Plain-text document sources
────
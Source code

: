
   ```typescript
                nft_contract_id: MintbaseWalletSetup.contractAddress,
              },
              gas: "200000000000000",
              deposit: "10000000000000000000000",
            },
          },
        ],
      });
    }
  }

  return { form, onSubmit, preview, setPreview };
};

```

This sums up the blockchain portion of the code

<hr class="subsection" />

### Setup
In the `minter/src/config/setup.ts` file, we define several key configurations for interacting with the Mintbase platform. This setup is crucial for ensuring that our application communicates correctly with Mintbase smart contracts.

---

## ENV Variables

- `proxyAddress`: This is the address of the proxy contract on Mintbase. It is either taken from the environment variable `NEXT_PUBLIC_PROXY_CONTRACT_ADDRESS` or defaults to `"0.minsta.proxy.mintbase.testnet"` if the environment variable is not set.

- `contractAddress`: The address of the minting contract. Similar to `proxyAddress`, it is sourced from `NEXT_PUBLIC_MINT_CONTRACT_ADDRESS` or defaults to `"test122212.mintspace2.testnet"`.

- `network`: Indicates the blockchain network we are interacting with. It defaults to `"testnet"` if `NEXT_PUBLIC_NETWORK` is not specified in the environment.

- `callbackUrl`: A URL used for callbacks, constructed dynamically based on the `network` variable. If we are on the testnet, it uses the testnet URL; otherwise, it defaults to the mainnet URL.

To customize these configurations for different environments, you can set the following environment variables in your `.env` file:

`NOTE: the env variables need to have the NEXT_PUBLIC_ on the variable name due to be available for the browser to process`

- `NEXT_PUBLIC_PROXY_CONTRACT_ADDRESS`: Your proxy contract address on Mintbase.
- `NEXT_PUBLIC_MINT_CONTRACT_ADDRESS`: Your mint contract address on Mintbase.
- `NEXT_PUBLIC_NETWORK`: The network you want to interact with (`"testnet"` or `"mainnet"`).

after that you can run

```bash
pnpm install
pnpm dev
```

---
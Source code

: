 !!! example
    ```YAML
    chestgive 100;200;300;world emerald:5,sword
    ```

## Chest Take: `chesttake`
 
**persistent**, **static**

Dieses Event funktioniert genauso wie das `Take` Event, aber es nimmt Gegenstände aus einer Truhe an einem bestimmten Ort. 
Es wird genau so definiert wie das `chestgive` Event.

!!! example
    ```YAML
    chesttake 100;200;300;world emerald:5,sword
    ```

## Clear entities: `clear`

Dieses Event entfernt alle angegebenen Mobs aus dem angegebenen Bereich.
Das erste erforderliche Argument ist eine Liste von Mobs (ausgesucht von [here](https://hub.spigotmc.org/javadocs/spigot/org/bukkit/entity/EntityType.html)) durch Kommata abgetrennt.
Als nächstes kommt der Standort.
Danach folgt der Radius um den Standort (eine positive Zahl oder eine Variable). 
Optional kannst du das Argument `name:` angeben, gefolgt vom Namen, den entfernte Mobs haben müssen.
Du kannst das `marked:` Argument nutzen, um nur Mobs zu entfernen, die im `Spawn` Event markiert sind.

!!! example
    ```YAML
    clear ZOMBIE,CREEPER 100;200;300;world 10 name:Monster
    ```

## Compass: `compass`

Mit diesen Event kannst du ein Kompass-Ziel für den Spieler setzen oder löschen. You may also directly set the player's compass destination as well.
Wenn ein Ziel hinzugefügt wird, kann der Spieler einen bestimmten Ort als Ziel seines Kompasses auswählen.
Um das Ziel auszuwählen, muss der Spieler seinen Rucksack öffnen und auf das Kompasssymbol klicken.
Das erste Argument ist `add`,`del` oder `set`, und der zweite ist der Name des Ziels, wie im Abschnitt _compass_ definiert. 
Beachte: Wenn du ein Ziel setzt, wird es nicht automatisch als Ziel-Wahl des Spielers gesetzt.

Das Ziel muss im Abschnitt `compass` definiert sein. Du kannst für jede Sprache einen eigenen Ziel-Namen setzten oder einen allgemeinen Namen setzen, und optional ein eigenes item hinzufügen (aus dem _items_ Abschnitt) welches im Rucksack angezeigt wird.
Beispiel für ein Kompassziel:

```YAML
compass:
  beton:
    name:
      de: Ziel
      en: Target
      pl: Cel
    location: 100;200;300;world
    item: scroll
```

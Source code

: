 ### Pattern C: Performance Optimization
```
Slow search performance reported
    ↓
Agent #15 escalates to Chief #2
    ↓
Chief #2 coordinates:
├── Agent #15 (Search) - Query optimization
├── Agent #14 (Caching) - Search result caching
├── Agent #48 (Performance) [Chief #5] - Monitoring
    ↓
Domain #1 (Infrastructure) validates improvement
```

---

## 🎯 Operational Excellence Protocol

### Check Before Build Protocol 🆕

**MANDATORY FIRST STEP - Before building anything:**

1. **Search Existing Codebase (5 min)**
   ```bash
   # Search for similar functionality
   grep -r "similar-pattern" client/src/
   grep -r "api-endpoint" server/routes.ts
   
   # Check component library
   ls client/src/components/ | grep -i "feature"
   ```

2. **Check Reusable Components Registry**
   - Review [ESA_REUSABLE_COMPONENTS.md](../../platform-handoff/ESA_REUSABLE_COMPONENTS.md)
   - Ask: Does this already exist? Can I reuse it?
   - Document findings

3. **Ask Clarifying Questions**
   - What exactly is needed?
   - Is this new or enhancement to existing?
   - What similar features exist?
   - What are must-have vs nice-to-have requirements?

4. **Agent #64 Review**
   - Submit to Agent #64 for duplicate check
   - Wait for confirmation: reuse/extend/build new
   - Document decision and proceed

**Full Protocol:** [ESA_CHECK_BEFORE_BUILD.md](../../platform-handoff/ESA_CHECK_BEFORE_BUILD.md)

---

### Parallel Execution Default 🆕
────
All lines in the records above that contain "Agent" are to be reported.

Agent #15 escalates to Chief #2
├── Agent #15 (Search) - Query optimization
├── Agent #14 (Caching) - Search result caching
├── Agent #48 (Performance) [Chief #5] - Monitoring
4. **Agent #64 Review**
   - Submit to Agent #64 for duplicate check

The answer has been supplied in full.